Using calc_streak, compute the streak lengths of sim_basket, and save the results in a data frame called sim_streak.

sim_streak <- calc_streak(sim_basket)
ggplot(data=sim_streak, aes(x=length)) + geom_bar()

Exercise 6

Describe the distribution of streak lengths. What is the typical streak length for this simulated independent shooter with a 45% shooting percentage? How long is the player’s longest streak of baskets in 133 shots? Make sure to include a plot in your answer.

The typical streak length is 0. The longest streak is 5. The plot is shown above

Exercise 7

If you were to run the simulation of the independent shooter a second time, how would you expect its streak distribution to compare to the distribution from the question above? Exactly the same? Somewhat similar? Totally different? Explain your reasoning.

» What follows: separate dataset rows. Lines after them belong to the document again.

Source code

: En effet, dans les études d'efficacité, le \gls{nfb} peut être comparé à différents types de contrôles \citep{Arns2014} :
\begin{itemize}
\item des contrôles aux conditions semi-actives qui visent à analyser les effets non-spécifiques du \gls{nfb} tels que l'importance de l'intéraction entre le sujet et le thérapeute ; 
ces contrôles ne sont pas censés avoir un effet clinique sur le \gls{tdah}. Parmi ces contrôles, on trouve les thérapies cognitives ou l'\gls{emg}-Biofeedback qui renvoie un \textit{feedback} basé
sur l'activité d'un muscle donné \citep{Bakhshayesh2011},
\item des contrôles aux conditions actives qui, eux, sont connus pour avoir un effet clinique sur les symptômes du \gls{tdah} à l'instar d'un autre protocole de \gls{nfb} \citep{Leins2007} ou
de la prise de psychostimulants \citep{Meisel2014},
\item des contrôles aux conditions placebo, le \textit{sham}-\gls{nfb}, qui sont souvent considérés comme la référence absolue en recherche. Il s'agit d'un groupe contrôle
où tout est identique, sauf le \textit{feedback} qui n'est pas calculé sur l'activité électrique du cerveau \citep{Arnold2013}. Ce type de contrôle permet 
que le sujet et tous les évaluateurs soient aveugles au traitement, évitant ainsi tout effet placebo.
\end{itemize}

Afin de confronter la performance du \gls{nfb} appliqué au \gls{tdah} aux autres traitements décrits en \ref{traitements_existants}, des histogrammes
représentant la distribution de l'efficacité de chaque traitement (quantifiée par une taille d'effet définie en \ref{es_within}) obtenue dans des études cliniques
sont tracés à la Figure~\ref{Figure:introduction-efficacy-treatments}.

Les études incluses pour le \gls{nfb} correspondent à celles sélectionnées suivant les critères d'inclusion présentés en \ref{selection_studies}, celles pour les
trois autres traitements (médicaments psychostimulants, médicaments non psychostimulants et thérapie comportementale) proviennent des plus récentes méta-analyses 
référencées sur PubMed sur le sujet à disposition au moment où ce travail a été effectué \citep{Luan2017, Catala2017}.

I think the streak distribution would be similar to the one above (if I undid the seed I set up). The percentages in the probability are the same and the number of shots taken are the same. The theoretical probability is not the exact same as in real life. For example, you will not always get 50 heads and 50 tails if you flip a coin 100 times. But it will be around that. So I think the streak distribution will be around the same.

Exercise 8

How does Kobe Bryant’s distribution of streak lengths compare to the distribution of streak lengths for the simulated shooter? Using this comparison, do you have evidence that the hot hand model fits Kobe’s shooting patterns? Explain.

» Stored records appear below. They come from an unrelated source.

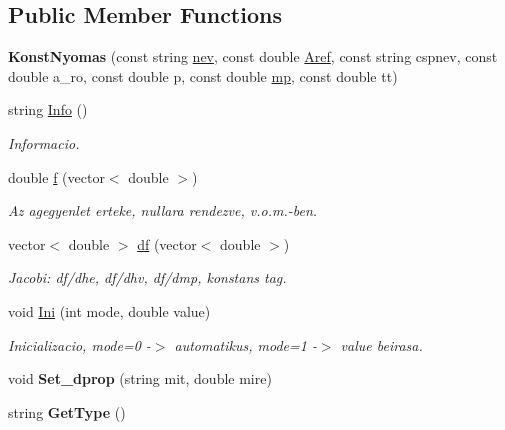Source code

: \subsection*{Public Member Functions}
\begin{DoxyCompactItemize}
\item 
\hypertarget{class_konst_nyomas_a729b5f380b7ea5792484e963b1383f34}{}\label{class_konst_nyomas_a729b5f380b7ea5792484e963b1383f34} 
{\bfseries Konst\+Nyomas} (const string \hyperlink{class_agelem_abe92b7e3912367d5d1caf6b277ca0b7d}{nev}, const double \hyperlink{class_agelem_a3f8668febc2958fd539997d537552f17}{Aref}, const string cspnev, const double a\+\_\+ro, const double p, const double \hyperlink{class_agelem_a1377d80d8511cc4adacccba31d28282d}{mp}, const double tt)
\item 
\hypertarget{class_konst_nyomas_a61f8d31204f60c216808fce1da451c30}{}\label{class_konst_nyomas_a61f8d31204f60c216808fce1da451c30} 
string \hyperlink{class_konst_nyomas_a61f8d31204f60c216808fce1da451c30}{Info} ()
\begin{DoxyCompactList}\small\item\em Informacio. \end{DoxyCompactList}\item 
\hypertarget{class_konst_nyomas_a71a45ebdb2f27a8f69b9988f8ac5f50c}{}\label{class_konst_nyomas_a71a45ebdb2f27a8f69b9988f8ac5f50c} 
double \hyperlink{class_konst_nyomas_a71a45ebdb2f27a8f69b9988f8ac5f50c}{f} (vector$<$ double $>$)
\begin{DoxyCompactList}\small\item\em Az agegyenlet erteke, nullara rendezve, v.\+o.\+m.-\/ben. \end{DoxyCompactList}\item 
\hypertarget{class_konst_nyomas_ab8b056adc0788048a2b32f5378ef07b4}{}\label{class_konst_nyomas_ab8b056adc0788048a2b32f5378ef07b4} 
vector$<$ double $>$ \hyperlink{class_konst_nyomas_ab8b056adc0788048a2b32f5378ef07b4}{df} (vector$<$ double $>$)
\begin{DoxyCompactList}\small\item\em Jacobi\+: df/dhe, df/dhv, df/dmp, konstans tag. \end{DoxyCompactList}\item 
\hypertarget{class_konst_nyomas_a9f949a7c2430ade86328f9f0c5189797}{}\label{class_konst_nyomas_a9f949a7c2430ade86328f9f0c5189797} 
void \hyperlink{class_konst_nyomas_a9f949a7c2430ade86328f9f0c5189797}{Ini} (int mode, double value)
\begin{DoxyCompactList}\small\item\em Inicializacio, mode=0 -\/$>$ automatikus, mode=1 -\/$>$ value beirasa. \end{DoxyCompactList}\item 
\hypertarget{class_konst_nyomas_aebe3ac3a8be035145dbc56429c8d2831}{}\label{class_konst_nyomas_aebe3ac3a8be035145dbc56429c8d2831} 
void {\bfseries Set\+\_\+dprop} (string mit, double mire)
\item 
\hypertarget{class_konst_nyomas_ac142568860665970fab5de0921758f2e}{}\label{class_konst_nyomas_ac142568860665970fab5de0921758f2e} 
string {\bfseries Get\+Type} ()
\end{DoxyCompactItemize}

A hot hand would involve not independent shots so the probability that Kobe would make his second shots would go up. Potential increased probabilities would lead to longer streaks. However, the independent simulation was able to reach a streak of 5 which Kobe did not (from this data). The hot hand model does not fit Kobe’s shooting patterns.